What you are arguing is known as solipsism - the idea that the entire universe is in your mind and therefore no such thing as objective reality exists. Read up on padre Berkeley (sp?). He strove with the same. Nobody takes him seriously today.
No, I'm not arguing Solipsism, and no, that's not what Bishop Berkeley argued. To claim that no one takes him seriously today is quite shocking...his contribution to Kantian and later Continental Idealism are beyond comparison.
Be honest: Have you ever actually read a single piece of his writing, or even a complete scholarly article that discusses Berkeley?
I doubt it. But in any case, I can't think of a single proponent of the straight-up correspondence theory of truth, as formulated by CAnnoneer. It's not just an unpopular philosophy, it's been so thoroughly destroyed in the literature that you would have a hard time not being laughed out of the department trying to defend it.

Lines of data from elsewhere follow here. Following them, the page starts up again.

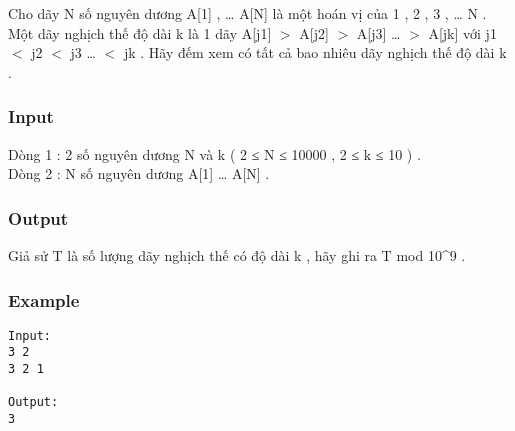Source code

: 



   Cho dãy N số nguyên dương A[1] , … A[N] là một hoán vị của 1 , 2 , 3 , … N .   
\\   Một dãy nghịch thế độ dài k là 1 dãy A[j1] $>$ A[j2] $>$ A[j3] … $>$ A[jk] với j1 $<$ j2 $<$ j3 … $<$ jk . Hãy đếm xem có tất cả bao nhiêu dãy nghịch thế độ dài k .  

\subsubsection{   Input  }

   Dòng 1 : 2 số nguyên dương N và k ( 2 ≤ N ≤ 10000 , 2 ≤ k ≤ 10 ) .   
\\   Dòng 2 : N số nguyên dương A[1] … A[N] .  

\subsubsection{   Output  }

   Giả sử T là số lượng dãy nghịch thế có độ dài k , hãy ghi ra T mod 10\textasciicircum9 .  

\subsubsection{   Example  }
\begin{verbatim}
Input:
3 2
3 2 1

Output:
3
\end{verbatim}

nyone who exposes himself to other people's ideas understands them and himself far better. Then it is a simple matter to deduce that objective reality does exist, e.g. by realizing that certain ideas are so alien to your mind that the probability you would ever think them up subconsciously and then put them in some imaginary puppet's mouth is infinitesimal.
Wow. That has to be the least inductive, or deductive, or empirical claim I've seen on this thread yet.
Just two posts ago, the only valid way to attain knowledge was empirical study, deduction, or induction. Now you're claiming that you know others thoughts exist because, via introspection into your own subjective experience, you "probably" would not come up with similar thoughts!?
To me, that is an indication that independent entities out there do exist.
But then again, by your own measure, things that only indicate "To you" are worthless. Your subjective evaluation of other people's expressed ideas isn't available for empirical study, nor is it deduced from anything.
So, by your definition, this must be "invalid knowledge", right?
Another evidence against the non-existence of objective reality is that each one of us has very little control over what happens to them, because even the best of us have very little power. If reality is just another subjective dream, why is it that we essentially cannot control it, while we can control our dreams to a significant or almost total extent?
This is a terrible argument for several reasons. For one, you are presuming:
"If there is only subjective experience, then we must be able to control it." That assumption is totally groundless, and it's obvious that people do not voluntarily control subjective experience. If someone puts a pill in your drink and you hallucinate a figure, must that figure be real because you can't control its apparition?
Asking a question based on a groundless assumption doesn't even remotely challenge the point. All of those limits you experience are things you become aware of only subjectively; you can't experience a limit to your abilities outside of your own mind. So again, the fact that you can't do something only reaches you...via subjective experience. Unless you can somehow "step out of your mind" to view the cause and effect of that situation, it is pure assertion (again, this is by your standard of empirical proof)and nothing else that there is anything at all outside of consciousness that causes the effect.
I don't believe this is true, but then again, I'm not the one claiming that only empirical study results in valid knowledge. This is why your standard is ridiculous: because if we accept your measure of truth, then we can't ever reasonably assert that there is anything other than subjective experience (since all verification is subjective).
If you convince yourself that there is no such thing than objective reality, then you must admit that you live in a nightmare of your own making. Also, if it is all a dream, why do you take care of your body? It is imaginary anyway, isn't it? Try that experiment and let us know how it went. Don't worry, if you are right, you will certainly survive it. Hehehe.
Again, none of these things are even remotely approaching logical flaws in the point. Giving a set of claims that make something seem silly to an average person doesn't constitute deductive, inductive, or empirical reasoning.
So which is it CAnnoneer: are you spewing forth tons of "invalid knowledge", or might it possibly be the case that you implicitly recognize that your standard for "valid knowledge" is ridiculous?